Sen. Jon Kyl (R-Ariz.) recently proclaimed that there is insufficient time during the Congressional lame-duck session to ratify the “New START Treaty.”  President Obama and Russian President Dmitry Medvedev had signed it on April 8, 2010.  Since Sen. Kyl is regarded as the key Senate Republican negotiator with the Obama administration, which claimed there had been “29 meetings, phone calls, briefings or letters” involving him or his staff, the media predicts that the treaty is now dead for this year.  It will not obtain the necessary 67 votes needed in the Senate for ratification.  Furthermore, since the Democrats will have six fewer seats in the Senate next year, prospects for then ratifying it are no rosier.

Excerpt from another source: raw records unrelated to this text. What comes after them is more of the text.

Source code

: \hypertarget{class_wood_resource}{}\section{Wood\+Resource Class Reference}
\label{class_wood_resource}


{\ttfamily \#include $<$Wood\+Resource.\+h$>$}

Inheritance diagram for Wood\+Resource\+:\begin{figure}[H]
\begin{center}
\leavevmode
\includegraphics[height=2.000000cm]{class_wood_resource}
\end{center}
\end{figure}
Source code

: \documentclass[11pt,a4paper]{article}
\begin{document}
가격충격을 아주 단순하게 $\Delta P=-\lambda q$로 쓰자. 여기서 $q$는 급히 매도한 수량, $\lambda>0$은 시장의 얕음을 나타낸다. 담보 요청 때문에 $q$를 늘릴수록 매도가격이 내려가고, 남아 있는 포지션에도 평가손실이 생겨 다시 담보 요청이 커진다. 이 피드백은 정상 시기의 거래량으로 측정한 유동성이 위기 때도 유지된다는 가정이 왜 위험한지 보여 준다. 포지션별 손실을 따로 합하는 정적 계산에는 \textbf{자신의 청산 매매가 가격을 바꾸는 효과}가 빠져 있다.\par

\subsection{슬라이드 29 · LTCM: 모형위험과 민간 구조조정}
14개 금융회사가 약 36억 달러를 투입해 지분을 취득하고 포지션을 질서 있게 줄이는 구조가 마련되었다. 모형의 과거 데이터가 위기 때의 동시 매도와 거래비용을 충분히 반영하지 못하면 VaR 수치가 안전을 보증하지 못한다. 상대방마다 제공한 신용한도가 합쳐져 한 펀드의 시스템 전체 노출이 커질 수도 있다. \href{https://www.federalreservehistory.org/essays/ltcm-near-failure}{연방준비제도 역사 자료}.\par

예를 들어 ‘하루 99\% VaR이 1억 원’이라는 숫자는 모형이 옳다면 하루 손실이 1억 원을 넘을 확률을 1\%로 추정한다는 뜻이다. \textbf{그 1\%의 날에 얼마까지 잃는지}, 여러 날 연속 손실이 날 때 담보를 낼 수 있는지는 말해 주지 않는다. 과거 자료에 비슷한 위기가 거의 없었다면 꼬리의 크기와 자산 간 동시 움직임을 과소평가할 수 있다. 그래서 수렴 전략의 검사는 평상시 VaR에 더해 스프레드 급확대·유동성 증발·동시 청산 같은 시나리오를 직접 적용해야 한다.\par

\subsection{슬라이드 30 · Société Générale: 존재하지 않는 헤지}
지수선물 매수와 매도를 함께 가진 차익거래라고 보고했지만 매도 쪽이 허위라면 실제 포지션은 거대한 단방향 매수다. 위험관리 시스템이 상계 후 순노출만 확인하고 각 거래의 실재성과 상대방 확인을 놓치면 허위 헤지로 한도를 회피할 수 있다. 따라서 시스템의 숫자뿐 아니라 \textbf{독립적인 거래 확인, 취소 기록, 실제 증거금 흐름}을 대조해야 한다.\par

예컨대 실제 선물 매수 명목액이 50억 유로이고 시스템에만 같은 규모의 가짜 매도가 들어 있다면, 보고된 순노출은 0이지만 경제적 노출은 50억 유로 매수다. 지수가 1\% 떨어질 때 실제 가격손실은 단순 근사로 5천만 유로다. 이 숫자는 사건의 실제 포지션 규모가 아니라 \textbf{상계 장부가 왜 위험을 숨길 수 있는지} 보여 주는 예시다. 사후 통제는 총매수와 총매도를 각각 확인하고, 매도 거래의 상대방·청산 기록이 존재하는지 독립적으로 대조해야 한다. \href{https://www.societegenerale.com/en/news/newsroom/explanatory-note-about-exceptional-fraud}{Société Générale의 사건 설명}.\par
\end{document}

The Kyl announcement and subsequent media speculation has reinforced the Democrat’s charge, made as early as the spring of 2009, that the Republicans had become “the Party of No.”  It has also recalled Stephen Colbert’s mock emphasis on fear at the recent Rally to Restore Sanity and/or Fear held not far from the Capitol.  For what else but fear (“You can’t trust the Russians”), or the desire for some type of domestic political gain, could motivate the majority of Senate Republicans to block passage of the treaty? 

Although many liberals and progressives faulted past Republicans, including Presidents Nixon, Reagan, and both Bushes, for sometimes playing upon fears of communism for their own political gain, at least they signed arms reduction treaties with the USSR/Russia.  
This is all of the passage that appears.